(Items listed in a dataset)
====

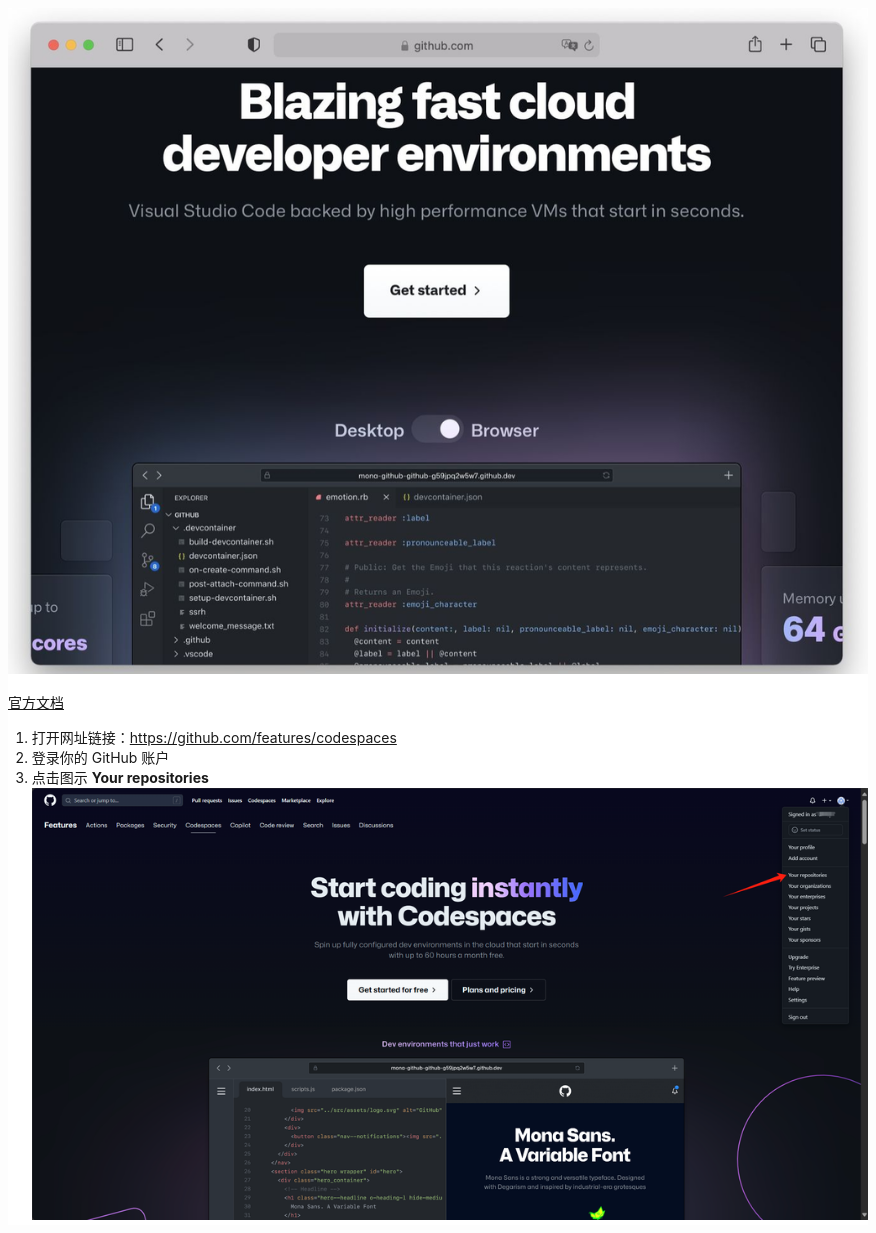 ![codespace](../../figures/C1-6-codespace.png)

[官方文档](https://docs.github.com/en/codespaces/overview)

1. 打开网址链接：https://github.com/features/codespaces
2. 登录你的 GitHub 账户
3. 点击图示 **Your repositories**
   ![codespace_started](../../figures/C1-6-codespace_started.png)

====

What needs to be done:
Report, with no additional words, how many lines in the records above contain the word "https".

Response area:
2